At Direct Marketing Club of New York's Annual Outlook luncheon, keynote speaker Bruce Biegel told a rapt audience that spending on “direct and digital” marketing will increase about 5.5% in 2014. Biegel, senior managing partner for Winterberry Group, also said that the management consulting firm expects U.S. digital ad spending to reach $50.6 billion in 2014, up 14% over 2013.

Biegel, who began his presentation with a review of last year, pointed out that 2013 started slow due in part to a lack of stimulus in such areas as politics and entertainment. He added that gross domestic product (GDP) growth came too late to drive significant consumer spending, and the holidays were short, so there wasn't much growth in 2013 in terms of marketing spending. For example, spending on measured media (e.g., outdoor, print, TV) increased only 1.8%, to $123.5 billion. The bulk of new marketing spending in 2013 was in digital channels. While overall “direct and digital” spending increased only 7.2% in 2013, to $133.4 billion, spending within such digital subcategories as display (35.4% growth), email (11.1%), search (12.9%), and social technology and services (50.0%) spiked.

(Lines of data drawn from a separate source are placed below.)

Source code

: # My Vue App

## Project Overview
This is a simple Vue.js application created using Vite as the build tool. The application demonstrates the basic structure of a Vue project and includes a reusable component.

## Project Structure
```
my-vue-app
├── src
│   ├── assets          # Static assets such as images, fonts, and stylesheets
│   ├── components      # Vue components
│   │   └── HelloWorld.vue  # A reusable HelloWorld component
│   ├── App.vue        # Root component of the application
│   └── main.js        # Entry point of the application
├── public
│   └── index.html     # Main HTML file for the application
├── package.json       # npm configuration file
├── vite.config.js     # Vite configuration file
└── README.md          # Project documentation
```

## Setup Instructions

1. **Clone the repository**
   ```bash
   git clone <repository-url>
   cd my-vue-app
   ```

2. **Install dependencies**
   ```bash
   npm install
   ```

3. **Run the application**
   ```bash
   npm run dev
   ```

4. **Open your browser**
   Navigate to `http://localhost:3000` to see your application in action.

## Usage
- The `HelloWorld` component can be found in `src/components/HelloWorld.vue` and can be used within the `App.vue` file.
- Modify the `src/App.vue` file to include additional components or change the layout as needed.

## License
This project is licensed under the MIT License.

Traditional direct channels also grew in 2013, albeit minimally; for example, direct mail saw a 1.2% increase.

“About 20 to 23 percent of marketing spending overall is digital spend,” he said. “It's still lagging, but we're starting to see marketers put money where the media is being consumed.” Winterberry's data put 2013 U.S. digital advertising spending at $44.4 billion.

So what's in store for 2014?

This year should take off out of the gate slightly faster than 2013 did, Biegel said. “The U.S. economy is expected to expand, and GDP is estimated to rise 2.8% [according to JPMorgan],” he said, adding that this year's Olympics will drive some marketing spending. “However, GDP growth isn't enough to drive accelerated growth. Everything's doing OK, but it's just slow.”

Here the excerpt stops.